Vous évoquez justement les petites mains qui font vivre ce point de deal, comme Matteo, que vous décrivez comme “le jeune délinquant des quartiers par excellence : mineur, camé, pas si méchant, renfermé et déscolarisé”. Qui sont ces “pions” du trafic ?

Aux Moulins, il y a deux types de petites mains : les mineurs non accompagnés (MNA), d’abord. Ils sont vulnérables, seuls, jeunes, influençables et précaires – tout ce que recherche le réseau. Quand ils arrivent en France, beaucoup attendent plusieurs mois dans les hôtels ou les foyers, et c’est là qu’on vient les chercher. On leur propose cinquante euros par jour, on les intimide, ou les deux. Ils tombent dans le deal, puis s’habituent à une forme de confort, ou se font piéger par les dettes. Et puis il y a les jeunes du coin, qui ont grandi là, et sont exposés au réseau par de mauvaises fréquentations. C’est le frère d’un copain ou un cousin qui va leur faire fumer leur premier joint à 10, 12, ou 14 ans… Puis ils commencent à traîner autour de la Laverie, à vouloir acheter leur propre consommation, obtenir un salaire. Et c’est comme ça qu’ils se font alpaguer.

Les mineurs non-accompagnés sont vulnérables, seuls, jeunes, influençables et précaires – tout ce que recherche le réseau.

J’ai vraiment eu le sentiment qu’aucune de ces “petites mains”, que ce soit pour les MNA ou les petits jeunes du quartier, n’avaient vraiment conscience des risques. Quand j’en parlais avec eux, la plupart répondaient : “Moi ça va aller”, “Moi je vais m’en sortir”, “Après j’aurais une belle voiture, je pourrais aller faire ma vie et être heureux”… Il y a une vraie inconscience, notamment motivée par un phénomène de groupe.

Quelle est l’implication des parents ou des adultes afin d’éviter que les plus jeunes soient justement “alpagués” par le réseau ?

On entend souvent parler de la responsabilité des parents, mais j’ai remarqué pendant mon immersion que les parents ne se rendent pour la plupart absolument pas compte de ce qui se passe. Je pense à un petit guetteur qui était plus ou moins élevé par sa grand-mère, qui était très loin de s’imaginer qu’il puisse faire partie du réseau. Et puis il ne faut pas oublier que ce sont des enfants : ils font des bêtises sans que leurs parents les voient, comme n’importe où ailleurs… Sauf qu’on est aux Moulins. Et les bêtises là-bas ont des conséquences bien plus importantes. C’est d’ailleurs pour ça que la présence associative est primordiale, pour faire le tampon entre ce qui se passe dans le quartier et les familles, garder le lien avec ces jeunes, tenter de les sortir du réseau par d’autres moyens.

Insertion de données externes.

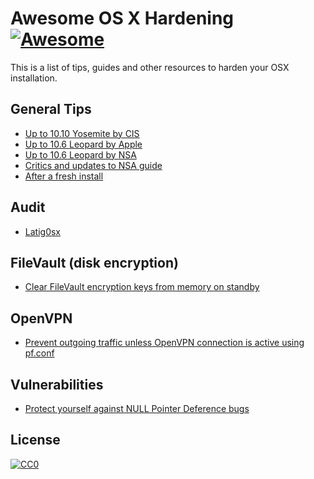 # Awesome OS X Hardening [![Awesome](https://cdn.rawgit.com/sindresorhus/awesome/d7305f38d29fed78fa85652e3a63e154dd8e8829/media/badge.svg)](https://github.com/sindresorhus/awesome)

This is a list of tips, guides and other resources to harden your OSX installation.

## General Tips

  - [Up to 10.10 Yosemite by CIS](http://benchmarks.cisecurity.org/downloads/browse/?category=benchmarks.os.unix.osx)
  - [Up to 10.6 Leopard by Apple](https://www.apple.com/support/security/guides)
  - [Up to 10.6 Leopard by NSA](https://www.nsa.gov/ia/_files/factsheets/macosx_hardening_tips.pdf)
  - [Critics and updates to NSA guide](http://www.macworld.com/article/2048160/how-the-nsa-snoop-proofs-its-macs.html)
  - [After a fresh install](http://laketa.com/how-i-setup-my-mac-when-doing-a-fresh-install-of-os-x)

## Audit

  - [Latig0sx](http://laincode.github.io/latig0sx)
  
## FileVault (disk encryption)

  - [Clear FileVault encryption keys from memory on standby](http://www.cnet.com/news/prevent-os-x-filevault-keys-from-being-stored-in-standby-mode)

## OpenVPN

  - [Prevent outgoing traffic unless OpenVPN connection is active using pf.conf](https://superuser.com/questions/468919/prevent-outgoing-traffic-unless-openvpn-connection-is-active-using-pf-conf-on-ma)

## Vulnerabilities

  - [Protect yourself against NULL Pointer Deference bugs](https://github.com/kpwn/NULLGuard)
  
## License

[![CC0](http://i.creativecommons.org/p/zero/1.0/88x31.png)](http://creativecommons.org/publicdomain/zero/1.0/)
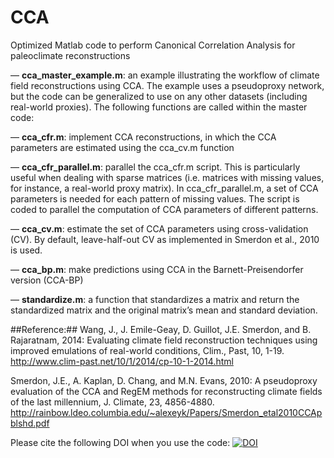 # CCA
Optimized Matlab code to perform Canonical Correlation Analysis for paleoclimate reconstructions

— **cca_master_example.m**: an example illustrating the workflow of climate field reconstructions using CCA. The example uses a pseudoproxy network, but the code can be generalized to use on any other datasets (including real-world proxies). The following functions are called within the master code:

— **cca_cfr.m**: implement CCA reconstructions, in which the CCA parameters are estimated using the cca_cv.m function

— **cca_cfr_parallel.m**: parallel the cca_cfr.m script. This is particularly useful when dealing with sparse matrices (i.e. matrices with missing values, for instance, a real-world proxy matrix). In cca_cfr_parallel.m, a set of CCA parameters is needed for each pattern of missing values. The script is coded to parallel the computation of CCA parameters of different patterns.

— **cca_cv.m**: estimate the set of CCA parameters using cross-validation (CV). By default, leave-half-out CV as implemented in Smerdon et al., 2010 is used.

— **cca_bp.m**: make predictions using CCA in the Barnett-Preisendorfer version (CCA-BP)

— **standardize.m**: a function that standardizes a matrix and return the standardized matrix and the original matrix’s mean and standard deviation.

##Reference:##
Wang, J., J. Emile-Geay, D. Guillot, J.E. Smerdon, and B. Rajaratnam, 2014: Evaluating climate field reconstruction techniques using improved emulations of real-world conditions, Clim., Past, 10, 1-19.   http://www.clim-past.net/10/1/2014/cp-10-1-2014.html

Smerdon, J.E., A. Kaplan, D. Chang, and M.N. Evans, 2010:  A pseudoproxy evaluation of the CCA and RegEM methods for reconstructing climate fields of the last millennium, J. Climate, 23, 4856-4880.   http://rainbow.ldeo.columbia.edu/~alexeyk/Papers/Smerdon_etal2010CCApblshd.pdf

Please cite the following DOI when you use the code:
[![DOI](https://zenodo.org/badge/doi/10.5281/zenodo.32089.svg)](http://dx.doi.org/10.5281/zenodo.32089)
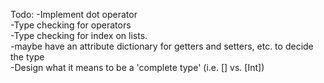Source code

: Todo:
    -Implement dot operator  
    -Type checking for operators  
    -Type checking for index on lists.  
    -maybe have an attribute dictionary for getters and setters, etc. to decide the type  
    -Design what it means to be a 'complete type' (i.e. [] vs. [Int])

Vous décrivez justement l’abandon des politiques publiques et de l’Etat dans ce quartier : l’insalubrité, la saleté, le manque d’accompagnement social… Quel est l’impact de ce sentiment d’abandon dans le quotidien des habitants ?

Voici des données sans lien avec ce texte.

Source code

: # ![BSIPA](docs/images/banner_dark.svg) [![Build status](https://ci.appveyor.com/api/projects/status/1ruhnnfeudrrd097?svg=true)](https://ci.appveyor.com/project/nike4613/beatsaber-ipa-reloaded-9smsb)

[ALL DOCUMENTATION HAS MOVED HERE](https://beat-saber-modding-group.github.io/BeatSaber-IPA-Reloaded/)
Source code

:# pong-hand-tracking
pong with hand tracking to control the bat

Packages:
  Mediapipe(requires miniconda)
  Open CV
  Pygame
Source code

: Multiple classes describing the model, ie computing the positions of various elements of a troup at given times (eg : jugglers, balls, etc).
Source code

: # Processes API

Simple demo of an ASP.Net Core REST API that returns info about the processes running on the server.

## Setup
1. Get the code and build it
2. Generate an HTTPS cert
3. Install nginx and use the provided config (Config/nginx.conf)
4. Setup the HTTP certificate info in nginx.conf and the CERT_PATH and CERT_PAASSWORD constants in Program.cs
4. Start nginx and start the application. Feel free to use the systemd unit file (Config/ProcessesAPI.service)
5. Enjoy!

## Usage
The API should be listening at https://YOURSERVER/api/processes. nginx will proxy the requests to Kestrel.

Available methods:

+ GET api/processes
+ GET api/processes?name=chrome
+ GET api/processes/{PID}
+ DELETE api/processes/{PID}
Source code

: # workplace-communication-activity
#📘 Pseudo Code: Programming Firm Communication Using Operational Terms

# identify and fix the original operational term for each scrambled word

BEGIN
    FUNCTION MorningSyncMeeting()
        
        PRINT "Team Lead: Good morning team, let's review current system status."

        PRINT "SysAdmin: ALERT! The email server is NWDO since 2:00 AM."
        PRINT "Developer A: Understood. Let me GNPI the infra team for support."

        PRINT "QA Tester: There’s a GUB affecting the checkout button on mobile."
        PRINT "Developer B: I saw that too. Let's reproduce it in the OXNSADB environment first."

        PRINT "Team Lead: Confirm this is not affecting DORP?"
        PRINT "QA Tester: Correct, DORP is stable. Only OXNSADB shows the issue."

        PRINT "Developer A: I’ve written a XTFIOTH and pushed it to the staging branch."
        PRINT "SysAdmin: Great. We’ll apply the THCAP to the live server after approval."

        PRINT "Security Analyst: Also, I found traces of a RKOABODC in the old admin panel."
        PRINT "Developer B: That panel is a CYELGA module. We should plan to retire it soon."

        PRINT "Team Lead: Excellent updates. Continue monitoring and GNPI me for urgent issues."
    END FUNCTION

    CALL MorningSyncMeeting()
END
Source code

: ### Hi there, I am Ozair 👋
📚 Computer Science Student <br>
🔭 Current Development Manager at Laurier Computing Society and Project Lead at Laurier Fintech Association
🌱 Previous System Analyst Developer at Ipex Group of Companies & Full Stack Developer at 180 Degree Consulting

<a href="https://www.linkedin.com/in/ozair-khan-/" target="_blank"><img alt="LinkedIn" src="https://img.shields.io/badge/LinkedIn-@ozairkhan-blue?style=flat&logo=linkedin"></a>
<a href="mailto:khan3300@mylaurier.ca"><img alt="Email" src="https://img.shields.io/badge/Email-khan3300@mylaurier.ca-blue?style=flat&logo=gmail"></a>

Le sentiment est terrible, et se traduit les trois quarts du temps par de la colère. C’est une impression d’être un citoyen de seconde zone, avec un ascenseur cassé alors que vous vivez au 15e étage, une vie au milieu des cafards et des rats, l’eau chaude coupée régulièrement… Alors qu’à dix minutes de tramway, vous êtes face aux plus grands palaces de Nice. Beaucoup d’habitants travaillent d’ailleurs dans ces endroits, avec un contraste dans les modes de vie qui nourrit cette colère. Le réseau peut profiter de cette frustration, avec par exemple le phénomène des appartements nourrices. Les trafiquants viennent proposer aux habitants de leur donner la clé de chez eux contre rémunération, pour cacher des stupéfiants ou des membres du réseau lors des descentes de police. Les gens font vite le calcul, se disent qu’ils seront “aidés” financièrement pour un petit service… Et tombent eux aussi dans l’illégalité.